- ASSIGNMENT: Start at the line below containing "tra università e" and stop at the line containing "Descrivo come l'ambiente". Repeat every line of that stretch exactly, and nothing outside it.

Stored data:
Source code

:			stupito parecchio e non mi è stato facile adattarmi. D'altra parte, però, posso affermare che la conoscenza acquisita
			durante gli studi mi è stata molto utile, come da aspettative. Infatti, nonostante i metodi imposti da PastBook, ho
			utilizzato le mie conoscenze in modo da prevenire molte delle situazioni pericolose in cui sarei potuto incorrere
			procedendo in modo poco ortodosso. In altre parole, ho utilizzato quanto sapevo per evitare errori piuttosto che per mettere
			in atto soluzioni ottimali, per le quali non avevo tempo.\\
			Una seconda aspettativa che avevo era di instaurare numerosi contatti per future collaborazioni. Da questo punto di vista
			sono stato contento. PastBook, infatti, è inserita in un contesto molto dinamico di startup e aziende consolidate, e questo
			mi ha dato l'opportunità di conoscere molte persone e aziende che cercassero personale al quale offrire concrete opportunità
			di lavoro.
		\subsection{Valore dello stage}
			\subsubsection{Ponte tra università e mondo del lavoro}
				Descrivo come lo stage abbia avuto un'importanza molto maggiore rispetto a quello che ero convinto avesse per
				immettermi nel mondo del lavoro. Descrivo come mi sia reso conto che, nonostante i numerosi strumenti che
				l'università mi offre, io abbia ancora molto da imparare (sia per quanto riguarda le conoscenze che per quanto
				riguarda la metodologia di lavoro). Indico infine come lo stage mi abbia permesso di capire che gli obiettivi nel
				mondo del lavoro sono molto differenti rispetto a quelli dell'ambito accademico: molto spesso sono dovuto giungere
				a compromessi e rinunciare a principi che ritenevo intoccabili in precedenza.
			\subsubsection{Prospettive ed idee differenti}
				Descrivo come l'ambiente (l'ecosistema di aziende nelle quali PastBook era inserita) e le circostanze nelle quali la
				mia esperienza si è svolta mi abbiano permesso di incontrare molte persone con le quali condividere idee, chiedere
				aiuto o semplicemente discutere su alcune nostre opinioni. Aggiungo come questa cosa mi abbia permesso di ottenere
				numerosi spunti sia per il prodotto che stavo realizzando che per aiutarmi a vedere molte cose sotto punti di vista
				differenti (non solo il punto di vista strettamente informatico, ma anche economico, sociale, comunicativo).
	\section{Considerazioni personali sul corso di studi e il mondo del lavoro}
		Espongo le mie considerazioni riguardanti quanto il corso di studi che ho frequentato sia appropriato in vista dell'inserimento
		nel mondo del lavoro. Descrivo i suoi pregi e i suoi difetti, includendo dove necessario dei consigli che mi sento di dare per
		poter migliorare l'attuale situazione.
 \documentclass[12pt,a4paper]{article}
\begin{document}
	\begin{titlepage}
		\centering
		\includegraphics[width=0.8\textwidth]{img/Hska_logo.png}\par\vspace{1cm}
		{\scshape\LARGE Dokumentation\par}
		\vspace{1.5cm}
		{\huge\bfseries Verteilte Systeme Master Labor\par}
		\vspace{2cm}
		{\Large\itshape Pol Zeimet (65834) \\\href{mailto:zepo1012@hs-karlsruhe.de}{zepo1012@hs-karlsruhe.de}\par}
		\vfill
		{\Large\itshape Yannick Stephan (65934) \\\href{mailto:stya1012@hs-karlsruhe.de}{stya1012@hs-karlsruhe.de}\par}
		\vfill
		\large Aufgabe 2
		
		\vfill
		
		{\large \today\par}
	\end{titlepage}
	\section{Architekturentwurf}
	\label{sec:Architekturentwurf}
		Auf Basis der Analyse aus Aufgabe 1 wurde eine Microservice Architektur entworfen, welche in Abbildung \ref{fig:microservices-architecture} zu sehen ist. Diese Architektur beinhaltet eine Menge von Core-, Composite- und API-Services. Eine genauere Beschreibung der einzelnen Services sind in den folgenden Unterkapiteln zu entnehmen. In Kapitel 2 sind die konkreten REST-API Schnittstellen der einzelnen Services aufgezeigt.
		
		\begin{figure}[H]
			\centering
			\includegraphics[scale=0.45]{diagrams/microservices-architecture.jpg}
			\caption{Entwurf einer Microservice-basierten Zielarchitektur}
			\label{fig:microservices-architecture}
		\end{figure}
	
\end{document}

- RESULT:
			\subsubsection{Ponte tra università e mondo del lavoro}
				Descrivo come lo stage abbia avuto un'importanza molto maggiore rispetto a quello che ero convinto avesse per
				immettermi nel mondo del lavoro. Descrivo come mi sia reso conto che, nonostante i numerosi strumenti che
				l'università mi offre, io abbia ancora molto da imparare (sia per quanto riguarda le conoscenze che per quanto
				riguarda la metodologia di lavoro). Indico infine come lo stage mi abbia permesso di capire che gli obiettivi nel
				mondo del lavoro sono molto differenti rispetto a quelli dell'ambito accademico: molto spesso sono dovuto giungere
				a compromessi e rinunciare a principi che ritenevo intoccabili in precedenza.
			\subsubsection{Prospettive ed idee differenti}
				Descrivo come l'ambiente (l'ecosistema di aziende nelle quali PastBook era inserita) e le circostanze nelle quali la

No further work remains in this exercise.